## Work required
The line containing "경우 안전하다고 표현한다." marks the end, so write out exactly every line from the top of the entries below through that one.

## Data provided
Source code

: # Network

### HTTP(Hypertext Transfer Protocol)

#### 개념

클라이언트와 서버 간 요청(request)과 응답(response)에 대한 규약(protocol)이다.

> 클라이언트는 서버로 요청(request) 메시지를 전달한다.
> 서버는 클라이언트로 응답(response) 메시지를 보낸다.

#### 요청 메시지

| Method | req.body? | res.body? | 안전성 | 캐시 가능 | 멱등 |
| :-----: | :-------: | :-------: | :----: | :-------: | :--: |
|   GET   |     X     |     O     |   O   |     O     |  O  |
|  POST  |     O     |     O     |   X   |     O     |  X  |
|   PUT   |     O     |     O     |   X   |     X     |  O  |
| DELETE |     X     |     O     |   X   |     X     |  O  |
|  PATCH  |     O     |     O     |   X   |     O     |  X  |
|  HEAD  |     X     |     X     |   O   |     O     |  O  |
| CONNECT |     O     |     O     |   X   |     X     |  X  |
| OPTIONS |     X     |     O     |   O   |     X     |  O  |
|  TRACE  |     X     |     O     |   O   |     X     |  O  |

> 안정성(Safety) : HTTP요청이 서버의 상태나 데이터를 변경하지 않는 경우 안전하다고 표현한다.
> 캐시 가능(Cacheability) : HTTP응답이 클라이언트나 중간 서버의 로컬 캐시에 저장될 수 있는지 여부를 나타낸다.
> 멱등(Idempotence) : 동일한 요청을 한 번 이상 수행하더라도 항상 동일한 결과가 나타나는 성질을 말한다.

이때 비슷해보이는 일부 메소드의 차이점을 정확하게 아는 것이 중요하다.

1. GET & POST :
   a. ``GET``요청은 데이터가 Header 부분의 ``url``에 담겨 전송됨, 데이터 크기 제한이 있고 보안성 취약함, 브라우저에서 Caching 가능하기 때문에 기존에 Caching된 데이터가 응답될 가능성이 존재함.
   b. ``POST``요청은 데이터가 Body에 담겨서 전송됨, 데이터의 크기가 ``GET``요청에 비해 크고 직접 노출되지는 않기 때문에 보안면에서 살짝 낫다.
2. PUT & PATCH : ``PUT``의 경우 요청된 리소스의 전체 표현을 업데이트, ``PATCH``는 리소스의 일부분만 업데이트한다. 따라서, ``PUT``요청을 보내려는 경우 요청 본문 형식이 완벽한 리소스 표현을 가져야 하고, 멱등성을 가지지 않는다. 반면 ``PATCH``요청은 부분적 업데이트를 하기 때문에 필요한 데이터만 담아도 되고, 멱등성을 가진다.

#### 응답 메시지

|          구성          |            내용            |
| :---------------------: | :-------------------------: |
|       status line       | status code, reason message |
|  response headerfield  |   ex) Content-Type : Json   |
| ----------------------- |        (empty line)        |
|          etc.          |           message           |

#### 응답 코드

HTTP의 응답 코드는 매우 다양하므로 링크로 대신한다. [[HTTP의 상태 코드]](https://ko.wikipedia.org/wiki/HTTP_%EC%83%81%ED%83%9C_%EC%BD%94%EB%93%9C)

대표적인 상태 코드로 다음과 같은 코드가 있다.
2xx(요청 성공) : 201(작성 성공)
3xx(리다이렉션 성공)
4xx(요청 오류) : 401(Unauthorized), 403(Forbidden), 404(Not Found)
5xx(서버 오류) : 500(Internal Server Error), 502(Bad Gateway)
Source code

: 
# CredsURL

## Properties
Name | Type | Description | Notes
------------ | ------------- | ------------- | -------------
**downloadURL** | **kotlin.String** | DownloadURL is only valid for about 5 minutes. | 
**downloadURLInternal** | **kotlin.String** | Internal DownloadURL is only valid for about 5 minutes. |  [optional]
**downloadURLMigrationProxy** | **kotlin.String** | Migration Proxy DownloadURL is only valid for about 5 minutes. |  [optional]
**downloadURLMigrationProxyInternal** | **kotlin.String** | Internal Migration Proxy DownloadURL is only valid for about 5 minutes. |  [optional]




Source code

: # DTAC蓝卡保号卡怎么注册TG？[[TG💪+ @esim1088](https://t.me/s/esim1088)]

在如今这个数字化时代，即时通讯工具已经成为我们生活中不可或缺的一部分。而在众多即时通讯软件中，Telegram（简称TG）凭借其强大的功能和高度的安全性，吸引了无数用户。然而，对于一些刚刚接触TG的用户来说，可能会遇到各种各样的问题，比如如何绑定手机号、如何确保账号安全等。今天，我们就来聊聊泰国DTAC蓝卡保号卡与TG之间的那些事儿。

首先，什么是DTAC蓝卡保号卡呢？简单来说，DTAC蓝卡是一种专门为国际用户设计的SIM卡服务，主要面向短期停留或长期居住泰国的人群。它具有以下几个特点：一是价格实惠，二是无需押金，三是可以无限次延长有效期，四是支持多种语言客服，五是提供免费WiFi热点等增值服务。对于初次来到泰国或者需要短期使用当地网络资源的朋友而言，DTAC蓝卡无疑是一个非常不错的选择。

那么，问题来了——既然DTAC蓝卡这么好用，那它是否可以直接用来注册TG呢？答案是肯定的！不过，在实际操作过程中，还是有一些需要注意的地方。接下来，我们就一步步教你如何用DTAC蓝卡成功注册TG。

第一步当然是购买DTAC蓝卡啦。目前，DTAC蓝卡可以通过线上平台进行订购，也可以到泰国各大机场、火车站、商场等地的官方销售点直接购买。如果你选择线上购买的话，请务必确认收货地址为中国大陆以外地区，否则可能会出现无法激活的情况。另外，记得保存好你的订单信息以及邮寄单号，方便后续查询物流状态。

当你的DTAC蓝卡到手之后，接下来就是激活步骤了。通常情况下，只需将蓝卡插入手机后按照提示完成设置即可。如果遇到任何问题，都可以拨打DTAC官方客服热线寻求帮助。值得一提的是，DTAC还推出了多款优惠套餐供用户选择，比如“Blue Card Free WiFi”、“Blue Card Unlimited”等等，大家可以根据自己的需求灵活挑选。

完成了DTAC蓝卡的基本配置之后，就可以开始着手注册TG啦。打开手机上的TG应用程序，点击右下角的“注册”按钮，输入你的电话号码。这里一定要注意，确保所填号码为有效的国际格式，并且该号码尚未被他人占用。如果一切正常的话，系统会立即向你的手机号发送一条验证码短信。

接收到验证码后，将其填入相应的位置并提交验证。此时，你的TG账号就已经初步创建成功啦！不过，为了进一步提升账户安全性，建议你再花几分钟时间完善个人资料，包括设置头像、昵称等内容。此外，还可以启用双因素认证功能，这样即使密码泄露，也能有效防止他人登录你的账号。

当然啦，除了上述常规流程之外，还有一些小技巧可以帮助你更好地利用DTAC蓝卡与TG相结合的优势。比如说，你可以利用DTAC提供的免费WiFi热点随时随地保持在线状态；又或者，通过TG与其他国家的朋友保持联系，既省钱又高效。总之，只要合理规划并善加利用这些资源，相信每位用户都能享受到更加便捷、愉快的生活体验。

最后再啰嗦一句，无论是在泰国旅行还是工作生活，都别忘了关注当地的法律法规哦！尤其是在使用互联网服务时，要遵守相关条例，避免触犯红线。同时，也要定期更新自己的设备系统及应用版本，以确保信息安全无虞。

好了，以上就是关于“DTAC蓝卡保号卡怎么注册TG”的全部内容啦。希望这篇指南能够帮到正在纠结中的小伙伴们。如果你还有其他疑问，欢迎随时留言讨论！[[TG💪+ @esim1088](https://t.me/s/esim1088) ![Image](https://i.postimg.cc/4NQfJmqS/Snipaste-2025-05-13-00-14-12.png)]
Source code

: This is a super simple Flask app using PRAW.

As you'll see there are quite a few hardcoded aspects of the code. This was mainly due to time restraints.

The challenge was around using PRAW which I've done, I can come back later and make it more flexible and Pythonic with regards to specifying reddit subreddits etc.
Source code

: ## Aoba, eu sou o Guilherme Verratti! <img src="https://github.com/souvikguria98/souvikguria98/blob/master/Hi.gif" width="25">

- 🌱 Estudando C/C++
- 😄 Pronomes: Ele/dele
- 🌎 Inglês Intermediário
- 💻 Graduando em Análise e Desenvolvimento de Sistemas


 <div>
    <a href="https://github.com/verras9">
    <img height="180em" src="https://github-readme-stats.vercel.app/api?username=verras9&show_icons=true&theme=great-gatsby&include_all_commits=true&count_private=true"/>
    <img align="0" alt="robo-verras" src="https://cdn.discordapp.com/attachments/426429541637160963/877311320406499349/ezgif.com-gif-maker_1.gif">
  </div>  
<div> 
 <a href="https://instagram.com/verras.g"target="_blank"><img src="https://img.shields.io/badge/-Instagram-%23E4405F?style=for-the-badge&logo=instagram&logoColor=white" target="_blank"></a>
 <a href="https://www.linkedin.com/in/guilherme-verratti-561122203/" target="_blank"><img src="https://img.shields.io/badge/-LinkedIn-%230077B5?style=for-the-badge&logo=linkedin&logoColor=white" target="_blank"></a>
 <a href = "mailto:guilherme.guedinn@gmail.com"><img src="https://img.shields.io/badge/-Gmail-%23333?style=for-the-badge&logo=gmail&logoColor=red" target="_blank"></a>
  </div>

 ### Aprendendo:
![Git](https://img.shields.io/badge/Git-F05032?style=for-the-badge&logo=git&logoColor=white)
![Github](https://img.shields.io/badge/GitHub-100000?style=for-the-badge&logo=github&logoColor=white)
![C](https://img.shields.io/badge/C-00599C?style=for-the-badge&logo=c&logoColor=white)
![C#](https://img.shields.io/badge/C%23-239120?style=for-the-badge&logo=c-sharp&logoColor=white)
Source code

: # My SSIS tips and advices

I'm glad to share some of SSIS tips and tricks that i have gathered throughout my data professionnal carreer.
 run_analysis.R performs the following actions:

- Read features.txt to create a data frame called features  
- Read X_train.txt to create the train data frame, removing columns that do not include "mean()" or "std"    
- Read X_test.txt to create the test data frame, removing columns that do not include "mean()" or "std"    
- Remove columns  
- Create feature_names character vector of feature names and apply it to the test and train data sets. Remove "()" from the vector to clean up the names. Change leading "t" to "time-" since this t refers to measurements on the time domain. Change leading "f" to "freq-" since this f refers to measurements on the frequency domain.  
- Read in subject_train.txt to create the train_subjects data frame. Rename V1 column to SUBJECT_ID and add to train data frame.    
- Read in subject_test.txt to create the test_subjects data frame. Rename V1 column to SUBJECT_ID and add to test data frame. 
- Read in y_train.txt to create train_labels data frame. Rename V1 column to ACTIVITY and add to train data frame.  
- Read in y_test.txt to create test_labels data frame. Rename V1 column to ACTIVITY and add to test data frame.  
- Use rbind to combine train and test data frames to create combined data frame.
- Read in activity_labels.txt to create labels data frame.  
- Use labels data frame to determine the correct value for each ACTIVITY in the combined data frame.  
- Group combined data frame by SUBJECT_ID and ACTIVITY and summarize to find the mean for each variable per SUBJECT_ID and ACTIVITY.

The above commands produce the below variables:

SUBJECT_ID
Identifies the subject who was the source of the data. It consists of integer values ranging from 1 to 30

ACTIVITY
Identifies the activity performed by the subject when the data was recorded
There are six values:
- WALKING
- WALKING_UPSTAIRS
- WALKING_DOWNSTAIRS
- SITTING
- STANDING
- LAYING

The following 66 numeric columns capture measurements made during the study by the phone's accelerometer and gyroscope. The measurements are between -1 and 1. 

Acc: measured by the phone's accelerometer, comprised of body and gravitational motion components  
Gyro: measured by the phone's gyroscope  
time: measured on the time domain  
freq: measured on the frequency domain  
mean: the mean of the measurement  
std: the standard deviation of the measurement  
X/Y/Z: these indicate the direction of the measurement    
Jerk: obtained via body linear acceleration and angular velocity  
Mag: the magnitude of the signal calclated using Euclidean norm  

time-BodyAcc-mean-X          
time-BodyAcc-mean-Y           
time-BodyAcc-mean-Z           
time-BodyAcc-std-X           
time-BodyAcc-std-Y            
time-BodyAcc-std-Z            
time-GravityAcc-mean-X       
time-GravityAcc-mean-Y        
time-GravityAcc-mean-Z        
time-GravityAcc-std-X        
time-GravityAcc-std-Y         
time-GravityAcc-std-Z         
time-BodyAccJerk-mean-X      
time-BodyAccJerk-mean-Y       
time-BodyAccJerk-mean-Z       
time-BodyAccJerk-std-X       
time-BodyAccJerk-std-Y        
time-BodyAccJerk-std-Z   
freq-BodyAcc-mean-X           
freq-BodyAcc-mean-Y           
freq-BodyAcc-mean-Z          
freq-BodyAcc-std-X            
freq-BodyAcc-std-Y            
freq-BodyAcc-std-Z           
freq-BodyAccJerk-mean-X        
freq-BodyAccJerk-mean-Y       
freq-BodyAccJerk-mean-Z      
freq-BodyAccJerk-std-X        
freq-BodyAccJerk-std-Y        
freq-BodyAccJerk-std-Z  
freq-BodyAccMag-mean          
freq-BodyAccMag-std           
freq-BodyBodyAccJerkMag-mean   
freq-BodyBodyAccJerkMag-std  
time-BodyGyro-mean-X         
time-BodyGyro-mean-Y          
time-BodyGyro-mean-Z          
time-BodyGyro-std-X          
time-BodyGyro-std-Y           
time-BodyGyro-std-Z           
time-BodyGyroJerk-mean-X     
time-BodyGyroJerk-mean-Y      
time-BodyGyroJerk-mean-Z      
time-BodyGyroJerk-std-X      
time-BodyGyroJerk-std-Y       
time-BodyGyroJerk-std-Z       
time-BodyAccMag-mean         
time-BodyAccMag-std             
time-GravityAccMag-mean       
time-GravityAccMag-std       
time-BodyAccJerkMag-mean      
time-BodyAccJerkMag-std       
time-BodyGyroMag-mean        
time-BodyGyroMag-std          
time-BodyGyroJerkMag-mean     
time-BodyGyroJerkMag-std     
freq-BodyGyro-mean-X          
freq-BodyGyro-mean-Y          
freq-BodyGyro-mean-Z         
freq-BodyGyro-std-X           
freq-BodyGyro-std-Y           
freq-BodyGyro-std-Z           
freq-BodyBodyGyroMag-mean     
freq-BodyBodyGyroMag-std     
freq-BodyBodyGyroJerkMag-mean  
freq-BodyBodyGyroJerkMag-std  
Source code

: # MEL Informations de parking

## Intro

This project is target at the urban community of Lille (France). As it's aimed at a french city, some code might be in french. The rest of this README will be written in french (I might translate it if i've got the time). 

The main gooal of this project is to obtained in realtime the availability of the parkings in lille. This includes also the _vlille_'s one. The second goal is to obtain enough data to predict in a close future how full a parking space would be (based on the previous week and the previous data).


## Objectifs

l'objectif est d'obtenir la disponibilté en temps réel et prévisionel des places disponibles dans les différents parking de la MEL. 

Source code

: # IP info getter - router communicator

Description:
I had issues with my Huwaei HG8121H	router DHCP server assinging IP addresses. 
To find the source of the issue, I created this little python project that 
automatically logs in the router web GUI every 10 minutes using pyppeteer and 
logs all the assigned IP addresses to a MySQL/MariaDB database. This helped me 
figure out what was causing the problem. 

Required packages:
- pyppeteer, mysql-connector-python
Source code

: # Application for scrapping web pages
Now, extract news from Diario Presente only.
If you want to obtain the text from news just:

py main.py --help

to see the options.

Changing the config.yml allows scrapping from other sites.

## Answer to this exercise
Source code

: # Network

### HTTP(Hypertext Transfer Protocol)

#### 개념

클라이언트와 서버 간 요청(request)과 응답(response)에 대한 규약(protocol)이다.

> 클라이언트는 서버로 요청(request) 메시지를 전달한다.
> 서버는 클라이언트로 응답(response) 메시지를 보낸다.

#### 요청 메시지

| Method | req.body? | res.body? | 안전성 | 캐시 가능 | 멱등 |
| :-----: | :-------: | :-------: | :----: | :-------: | :--: |
|   GET   |     X     |     O     |   O   |     O     |  O  |
|  POST  |     O     |     O     |   X   |     O     |  X  |
|   PUT   |     O     |     O     |   X   |     X     |  O  |
| DELETE |     X     |     O     |   X   |     X     |  O  |
|  PATCH  |     O     |     O     |   X   |     O     |  X  |
|  HEAD  |     X     |     X     |   O   |     O     |  O  |
| CONNECT |     O     |     O     |   X   |     X     |  X  |
| OPTIONS |     X     |     O     |   O   |     X     |  O  |
|  TRACE  |     X     |     O     |   O   |     X     |  O  |

> 안정성(Safety) : HTTP요청이 서버의 상태나 데이터를 변경하지 않는 경우 안전하다고 표현한다.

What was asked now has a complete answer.